E così, la terza, con la quale si deduce la violazione e falsa applicazione dell’art. 7 della L. n. 94/82 per trattarsi di opera che - come su rilevato - per presentarsi preordinata ad un’oggettiva esigenza della struttura principale, al servizio della stessa, è senz’altro riconducibile alle pertinenze urbanistiche e, come tale soggetta al regime del citato art. 7.

L’ordine di idee espresso dalle ricorrenti nella su riferita censura è senz’altro condivisibile, con la precisazione che la nozione di pertinenza urbanistica ha peculiarità sue proprie che la distinguono da quella civilistica (art. 817 cod. civ.: «Pertinenze sono le cose destinate in modo durevole a servizio e ad ornamento di un’altra cosa, senza costituirne parte integrante e senza rappresentare elemento indispensabile per la sua esistenza»): deve trattarsi di un’opera preordinata ad una oggettiva esigenza dell’edificio principale, funzionalmente ed oggettivamente inserita al servizio dello stesso, sfornita di autonomo valore di mercato , non valutabile in termini di cubatura e comunque dotata di un volume minimo tale da non consentire, in relazione anche alle caratteristiche dell’edificio principale, una destinazione autonoma e diversa da quella a servizio dell’immobile cui accede. In precedenza tali opere soggiacevano al regime autorizzatorio di cui all’art. 7 della L. n. 94/82 che, però, è stata successivamente abrogato dal D.L. n. 30/96 che ha segnato la scomparsa del regime delle autorizzazioni edilizie, per modo che, allo stato, l’unica disciplina delle pertinenze urbanistiche è quella rinvenibile nell’art. 31 del D.P.R. n. 380/2001 che esclude sanzioni di qualsiasi tipo in relazione ad interventi per i quali non è previsto alcun titolo autorizzativo (permesso di costruire o denuncia di inizio di attività).

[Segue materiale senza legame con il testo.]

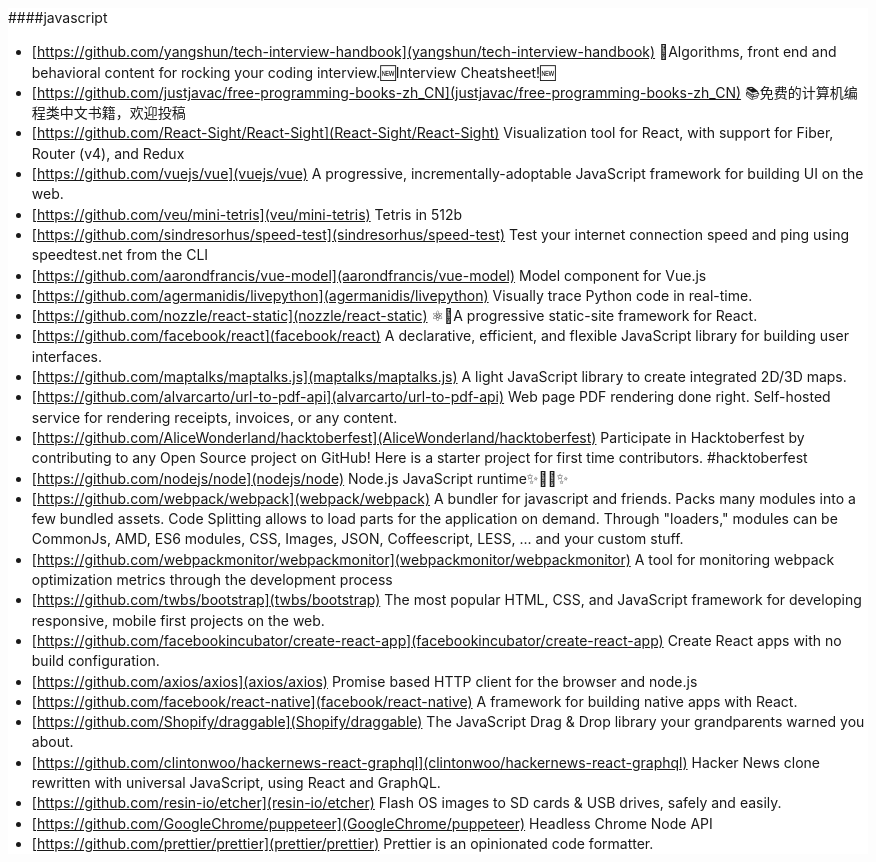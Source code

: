 ####javascript
* [https://github.com/yangshun/tech-interview-handbook](yangshun/tech-interview-handbook) 💯Algorithms, front end and behavioral content for rocking your coding interview.🆕Interview Cheatsheet!🆕
* [https://github.com/justjavac/free-programming-books-zh_CN](justjavac/free-programming-books-zh_CN) 📚免费的计算机编程类中文书籍，欢迎投稿
* [https://github.com/React-Sight/React-Sight](React-Sight/React-Sight) Visualization tool for React, with support for Fiber, Router (v4), and Redux
* [https://github.com/vuejs/vue](vuejs/vue) A progressive, incrementally-adoptable JavaScript framework for building UI on the web.
* [https://github.com/veu/mini-tetris](veu/mini-tetris) Tetris in 512b
* [https://github.com/sindresorhus/speed-test](sindresorhus/speed-test) Test your internet connection speed and ping using speedtest.net from the CLI
* [https://github.com/aarondfrancis/vue-model](aarondfrancis/vue-model) Model component for Vue.js
* [https://github.com/agermanidis/livepython](agermanidis/livepython) Visually trace Python code in real-time.
* [https://github.com/nozzle/react-static](nozzle/react-static) ⚛️🚀A progressive static-site framework for React.
* [https://github.com/facebook/react](facebook/react) A declarative, efficient, and flexible JavaScript library for building user interfaces.
* [https://github.com/maptalks/maptalks.js](maptalks/maptalks.js) A light JavaScript library to create integrated 2D/3D maps.
* [https://github.com/alvarcarto/url-to-pdf-api](alvarcarto/url-to-pdf-api) Web page PDF rendering done right. Self-hosted service for rendering receipts, invoices, or any content.
* [https://github.com/AliceWonderland/hacktoberfest](AliceWonderland/hacktoberfest) Participate in Hacktoberfest by contributing to any Open Source project on GitHub! Here is a starter project for first time contributors. #hacktoberfest
* [https://github.com/nodejs/node](nodejs/node) Node.js JavaScript runtime✨🐢🚀✨
* [https://github.com/webpack/webpack](webpack/webpack) A bundler for javascript and friends. Packs many modules into a few bundled assets. Code Splitting allows to load parts for the application on demand. Through "loaders," modules can be CommonJs, AMD, ES6 modules, CSS, Images, JSON, Coffeescript, LESS, ... and your custom stuff.
* [https://github.com/webpackmonitor/webpackmonitor](webpackmonitor/webpackmonitor) A tool for monitoring webpack optimization metrics through the development process
* [https://github.com/twbs/bootstrap](twbs/bootstrap) The most popular HTML, CSS, and JavaScript framework for developing responsive, mobile first projects on the web.
* [https://github.com/facebookincubator/create-react-app](facebookincubator/create-react-app) Create React apps with no build configuration.
* [https://github.com/axios/axios](axios/axios) Promise based HTTP client for the browser and node.js
* [https://github.com/facebook/react-native](facebook/react-native) A framework for building native apps with React.
* [https://github.com/Shopify/draggable](Shopify/draggable) The JavaScript Drag &amp; Drop library your grandparents warned you about.
* [https://github.com/clintonwoo/hackernews-react-graphql](clintonwoo/hackernews-react-graphql) Hacker News clone rewritten with universal JavaScript, using React and GraphQL.
* [https://github.com/resin-io/etcher](resin-io/etcher) Flash OS images to SD cards &amp; USB drives, safely and easily.
* [https://github.com/GoogleChrome/puppeteer](GoogleChrome/puppeteer) Headless Chrome Node API
* [https://github.com/prettier/prettier](prettier/prettier) Prettier is an opinionated code formatter.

Infine senz’altro fondato è anche l’ultima mezzo per il cui tramite le ricorrenti lamentano la violazione delle regole poste a presidio di un giusto procedimento, e così, anzitutto, della omessa comunicazione dell’avviso del procedimento, irrinunciabile, specie allorquando la P.A. si determini a sanzionare abusi commessi nell’ambito dell’attività edificatoria.
Conclusivamente, atteso che la peculiare natura pertinenziale delle opere oggetto dell’attività di repressione urbanistica risultavano del tutto “innocue” sotto il profilo urbanistico, erano esperibili senza bisogno di alcuna titolo legittimante da parte dell’intimato Comune (per modo che il provvedimento repressivo posto in essere da quest’ultimo non aveva alcuna ragion d’essere), la pretesa delle ricorrenti è fondata e, pertanto, il proposto ricorso va accolto con il conseguente annullamento degli atti in epigrafe.
Sussistono, tuttavia, giusti motivi per compensare tra le parti le spese del giudizio.

P.Q.M.

Il Tribunale Amministrativo Regionale per la Campania, Seconda Sezione, definitivamente pronunciando sul ricorso in epigrafe (n. 6926/2004 R.G.), proposto dalla E.S. S.p.a. e L.V. S.r.l., lo accoglie e, per l’effetto, annulla gli atti in epigrafe indicati.
Compensa tra le parti le spese, le competenze e gli onorari di giudizio.
Ordina che la presente sentenza sia eseguita dall’Autorità amministrativa.

Così deciso in Napoli, nella Camera di Consiglio del 24 giugno 2004.